* Your assignment *
Scan the records below. List lines holding "валенок".

* Records for processing *
* * * * *

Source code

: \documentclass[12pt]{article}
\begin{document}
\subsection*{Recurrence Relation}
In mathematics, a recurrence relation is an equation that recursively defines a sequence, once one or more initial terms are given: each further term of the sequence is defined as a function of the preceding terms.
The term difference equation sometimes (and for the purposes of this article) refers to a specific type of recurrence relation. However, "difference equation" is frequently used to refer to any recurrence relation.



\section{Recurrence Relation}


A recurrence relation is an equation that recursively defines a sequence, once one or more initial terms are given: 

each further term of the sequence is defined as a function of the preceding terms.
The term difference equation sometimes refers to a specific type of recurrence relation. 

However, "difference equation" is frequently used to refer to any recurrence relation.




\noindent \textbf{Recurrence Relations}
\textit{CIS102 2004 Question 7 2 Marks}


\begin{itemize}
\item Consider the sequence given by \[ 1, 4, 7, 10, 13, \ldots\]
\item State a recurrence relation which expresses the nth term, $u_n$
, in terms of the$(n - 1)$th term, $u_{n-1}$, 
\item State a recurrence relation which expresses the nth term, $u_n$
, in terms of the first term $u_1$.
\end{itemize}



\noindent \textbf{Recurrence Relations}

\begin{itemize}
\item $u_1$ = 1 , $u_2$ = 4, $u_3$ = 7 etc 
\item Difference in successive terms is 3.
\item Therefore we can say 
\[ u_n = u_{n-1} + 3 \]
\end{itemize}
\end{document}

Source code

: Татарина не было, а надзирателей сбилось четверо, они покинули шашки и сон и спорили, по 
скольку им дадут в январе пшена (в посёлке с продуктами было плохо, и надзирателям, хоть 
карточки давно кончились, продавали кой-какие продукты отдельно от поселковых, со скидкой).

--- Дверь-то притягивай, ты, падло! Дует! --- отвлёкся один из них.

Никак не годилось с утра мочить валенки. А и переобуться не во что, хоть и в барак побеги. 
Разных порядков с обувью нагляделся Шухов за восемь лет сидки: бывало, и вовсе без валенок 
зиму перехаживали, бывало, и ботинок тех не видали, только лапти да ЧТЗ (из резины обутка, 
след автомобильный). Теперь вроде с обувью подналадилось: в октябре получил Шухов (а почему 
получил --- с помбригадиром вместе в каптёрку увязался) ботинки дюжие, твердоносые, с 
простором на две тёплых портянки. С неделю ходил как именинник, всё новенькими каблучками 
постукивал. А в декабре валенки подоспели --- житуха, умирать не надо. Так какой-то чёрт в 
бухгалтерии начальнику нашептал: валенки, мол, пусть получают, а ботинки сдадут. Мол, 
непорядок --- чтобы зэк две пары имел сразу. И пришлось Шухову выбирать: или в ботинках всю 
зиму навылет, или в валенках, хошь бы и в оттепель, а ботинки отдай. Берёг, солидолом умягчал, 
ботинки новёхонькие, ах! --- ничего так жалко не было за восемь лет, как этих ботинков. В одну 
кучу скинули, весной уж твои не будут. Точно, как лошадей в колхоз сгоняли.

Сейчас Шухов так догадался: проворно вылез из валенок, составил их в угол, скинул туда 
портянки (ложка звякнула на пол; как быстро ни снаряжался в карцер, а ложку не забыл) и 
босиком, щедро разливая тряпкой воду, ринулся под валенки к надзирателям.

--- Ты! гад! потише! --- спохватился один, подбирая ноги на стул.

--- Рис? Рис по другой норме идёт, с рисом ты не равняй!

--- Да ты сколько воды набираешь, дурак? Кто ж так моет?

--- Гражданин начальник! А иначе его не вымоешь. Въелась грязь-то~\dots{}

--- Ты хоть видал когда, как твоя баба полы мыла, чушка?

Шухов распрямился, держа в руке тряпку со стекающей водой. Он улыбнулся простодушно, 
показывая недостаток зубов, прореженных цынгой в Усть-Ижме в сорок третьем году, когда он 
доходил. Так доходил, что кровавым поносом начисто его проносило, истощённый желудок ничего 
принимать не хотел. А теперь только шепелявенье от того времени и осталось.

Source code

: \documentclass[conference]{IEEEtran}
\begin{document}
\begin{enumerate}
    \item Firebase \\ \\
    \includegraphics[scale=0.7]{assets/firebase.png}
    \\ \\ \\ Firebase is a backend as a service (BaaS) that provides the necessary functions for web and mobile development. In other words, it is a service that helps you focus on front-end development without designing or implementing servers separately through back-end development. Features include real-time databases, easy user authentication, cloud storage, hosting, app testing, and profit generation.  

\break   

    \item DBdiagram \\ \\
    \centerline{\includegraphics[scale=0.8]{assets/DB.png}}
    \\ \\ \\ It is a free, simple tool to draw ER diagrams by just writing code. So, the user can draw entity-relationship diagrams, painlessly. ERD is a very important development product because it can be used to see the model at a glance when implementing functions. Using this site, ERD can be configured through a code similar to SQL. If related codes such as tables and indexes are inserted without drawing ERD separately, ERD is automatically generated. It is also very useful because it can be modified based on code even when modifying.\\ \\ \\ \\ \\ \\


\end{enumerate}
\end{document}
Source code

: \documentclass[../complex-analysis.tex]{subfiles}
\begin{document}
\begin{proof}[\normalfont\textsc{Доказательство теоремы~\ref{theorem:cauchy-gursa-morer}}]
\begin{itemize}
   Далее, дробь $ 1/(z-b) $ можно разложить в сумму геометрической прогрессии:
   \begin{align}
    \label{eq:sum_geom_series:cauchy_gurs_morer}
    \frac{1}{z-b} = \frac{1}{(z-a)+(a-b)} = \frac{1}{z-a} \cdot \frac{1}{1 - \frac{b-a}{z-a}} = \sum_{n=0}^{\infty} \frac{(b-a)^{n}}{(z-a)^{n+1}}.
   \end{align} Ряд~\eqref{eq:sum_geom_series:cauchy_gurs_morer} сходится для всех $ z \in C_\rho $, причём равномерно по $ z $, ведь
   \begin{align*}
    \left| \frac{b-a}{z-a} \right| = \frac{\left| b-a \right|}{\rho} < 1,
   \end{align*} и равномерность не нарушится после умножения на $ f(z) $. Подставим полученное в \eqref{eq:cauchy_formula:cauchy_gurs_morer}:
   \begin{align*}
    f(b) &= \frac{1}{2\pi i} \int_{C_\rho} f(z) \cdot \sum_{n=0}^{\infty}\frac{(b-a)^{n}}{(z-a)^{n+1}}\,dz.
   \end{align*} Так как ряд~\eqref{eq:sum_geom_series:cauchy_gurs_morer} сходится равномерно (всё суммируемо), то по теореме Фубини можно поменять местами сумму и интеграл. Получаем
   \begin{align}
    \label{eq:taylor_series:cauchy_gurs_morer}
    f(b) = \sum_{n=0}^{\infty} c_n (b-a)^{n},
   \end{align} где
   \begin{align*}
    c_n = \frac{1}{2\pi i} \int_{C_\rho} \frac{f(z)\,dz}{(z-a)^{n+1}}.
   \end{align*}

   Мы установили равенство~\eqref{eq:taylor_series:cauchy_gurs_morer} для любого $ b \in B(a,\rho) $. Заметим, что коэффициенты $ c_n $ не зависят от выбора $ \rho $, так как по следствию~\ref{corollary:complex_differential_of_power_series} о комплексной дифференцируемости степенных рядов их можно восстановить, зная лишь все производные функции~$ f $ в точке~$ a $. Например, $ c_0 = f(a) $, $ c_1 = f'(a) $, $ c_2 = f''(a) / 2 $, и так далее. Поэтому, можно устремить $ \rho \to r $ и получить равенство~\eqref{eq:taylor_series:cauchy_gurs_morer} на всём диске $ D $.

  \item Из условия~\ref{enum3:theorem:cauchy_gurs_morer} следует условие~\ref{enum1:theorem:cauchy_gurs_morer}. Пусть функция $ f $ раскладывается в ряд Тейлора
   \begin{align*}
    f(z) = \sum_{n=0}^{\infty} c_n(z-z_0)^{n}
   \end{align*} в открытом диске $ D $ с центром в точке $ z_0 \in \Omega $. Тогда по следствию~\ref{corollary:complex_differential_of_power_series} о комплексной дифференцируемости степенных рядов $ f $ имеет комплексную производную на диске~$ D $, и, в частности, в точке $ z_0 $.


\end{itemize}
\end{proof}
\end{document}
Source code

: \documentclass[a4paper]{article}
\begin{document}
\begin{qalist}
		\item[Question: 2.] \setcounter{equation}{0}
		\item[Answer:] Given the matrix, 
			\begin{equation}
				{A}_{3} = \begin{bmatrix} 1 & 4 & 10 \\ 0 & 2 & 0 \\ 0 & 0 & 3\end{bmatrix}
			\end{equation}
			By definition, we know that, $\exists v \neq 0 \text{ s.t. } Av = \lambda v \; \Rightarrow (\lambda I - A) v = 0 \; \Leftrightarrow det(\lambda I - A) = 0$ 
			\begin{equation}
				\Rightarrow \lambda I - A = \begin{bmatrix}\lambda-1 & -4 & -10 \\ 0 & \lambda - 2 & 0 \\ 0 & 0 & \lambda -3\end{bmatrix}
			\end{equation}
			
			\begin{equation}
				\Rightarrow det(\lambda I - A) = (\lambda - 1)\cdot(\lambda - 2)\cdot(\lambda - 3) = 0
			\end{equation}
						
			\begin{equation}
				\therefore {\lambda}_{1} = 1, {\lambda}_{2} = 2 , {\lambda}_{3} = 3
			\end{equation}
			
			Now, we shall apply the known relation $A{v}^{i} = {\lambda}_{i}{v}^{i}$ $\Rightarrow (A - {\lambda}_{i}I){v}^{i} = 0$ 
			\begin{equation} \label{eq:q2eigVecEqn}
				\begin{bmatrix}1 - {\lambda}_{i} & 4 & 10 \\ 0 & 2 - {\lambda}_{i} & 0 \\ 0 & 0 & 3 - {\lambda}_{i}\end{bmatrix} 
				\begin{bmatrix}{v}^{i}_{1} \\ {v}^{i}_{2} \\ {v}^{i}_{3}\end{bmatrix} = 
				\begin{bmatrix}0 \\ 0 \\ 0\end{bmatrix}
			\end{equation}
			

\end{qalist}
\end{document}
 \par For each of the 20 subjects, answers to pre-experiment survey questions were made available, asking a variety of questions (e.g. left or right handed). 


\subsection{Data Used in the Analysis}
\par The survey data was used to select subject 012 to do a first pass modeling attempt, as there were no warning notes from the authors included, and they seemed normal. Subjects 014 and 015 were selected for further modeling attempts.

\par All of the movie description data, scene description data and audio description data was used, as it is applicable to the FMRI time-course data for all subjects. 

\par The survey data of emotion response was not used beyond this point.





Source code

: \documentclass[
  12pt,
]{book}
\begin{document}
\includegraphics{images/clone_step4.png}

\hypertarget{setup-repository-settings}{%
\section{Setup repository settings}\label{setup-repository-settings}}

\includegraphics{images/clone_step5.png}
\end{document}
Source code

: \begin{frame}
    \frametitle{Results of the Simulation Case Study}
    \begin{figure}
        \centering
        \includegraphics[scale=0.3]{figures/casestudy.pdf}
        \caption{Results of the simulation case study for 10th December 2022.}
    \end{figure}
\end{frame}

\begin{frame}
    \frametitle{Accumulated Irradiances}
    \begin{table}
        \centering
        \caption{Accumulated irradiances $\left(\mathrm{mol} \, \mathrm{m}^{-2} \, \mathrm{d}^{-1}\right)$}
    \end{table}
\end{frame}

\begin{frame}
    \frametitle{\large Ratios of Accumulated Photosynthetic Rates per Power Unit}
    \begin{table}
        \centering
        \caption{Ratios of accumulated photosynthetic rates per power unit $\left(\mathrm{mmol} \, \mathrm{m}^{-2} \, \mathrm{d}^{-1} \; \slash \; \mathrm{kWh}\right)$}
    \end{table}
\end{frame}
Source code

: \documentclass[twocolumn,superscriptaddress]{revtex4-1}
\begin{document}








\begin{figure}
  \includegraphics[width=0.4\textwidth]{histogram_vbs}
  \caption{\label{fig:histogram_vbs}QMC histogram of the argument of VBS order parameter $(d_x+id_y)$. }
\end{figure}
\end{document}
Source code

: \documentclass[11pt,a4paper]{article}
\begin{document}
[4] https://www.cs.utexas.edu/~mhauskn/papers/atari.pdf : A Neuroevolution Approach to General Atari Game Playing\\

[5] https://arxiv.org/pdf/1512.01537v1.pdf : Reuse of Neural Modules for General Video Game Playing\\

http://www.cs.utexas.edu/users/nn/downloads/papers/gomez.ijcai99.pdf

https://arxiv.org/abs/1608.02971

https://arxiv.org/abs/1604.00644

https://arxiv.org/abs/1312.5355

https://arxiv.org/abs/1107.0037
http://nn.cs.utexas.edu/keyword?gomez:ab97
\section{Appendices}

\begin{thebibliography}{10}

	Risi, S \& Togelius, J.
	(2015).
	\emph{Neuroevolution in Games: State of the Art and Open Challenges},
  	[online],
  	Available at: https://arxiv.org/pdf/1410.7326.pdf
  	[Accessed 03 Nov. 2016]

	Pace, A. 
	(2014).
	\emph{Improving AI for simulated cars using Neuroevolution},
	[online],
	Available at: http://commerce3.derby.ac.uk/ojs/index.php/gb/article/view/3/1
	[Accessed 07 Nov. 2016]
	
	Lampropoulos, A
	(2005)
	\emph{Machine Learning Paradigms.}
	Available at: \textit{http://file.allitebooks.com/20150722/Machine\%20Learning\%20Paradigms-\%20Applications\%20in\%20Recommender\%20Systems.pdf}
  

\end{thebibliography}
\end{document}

* * * * *

* Answer for this exercise *
Разных порядков с обувью нагляделся Шухов за восемь лет сидки: бывало, и вовсе без валенок 
Сейчас Шухов так догадался: проворно вылез из валенок, составил их в угол, скинул туда 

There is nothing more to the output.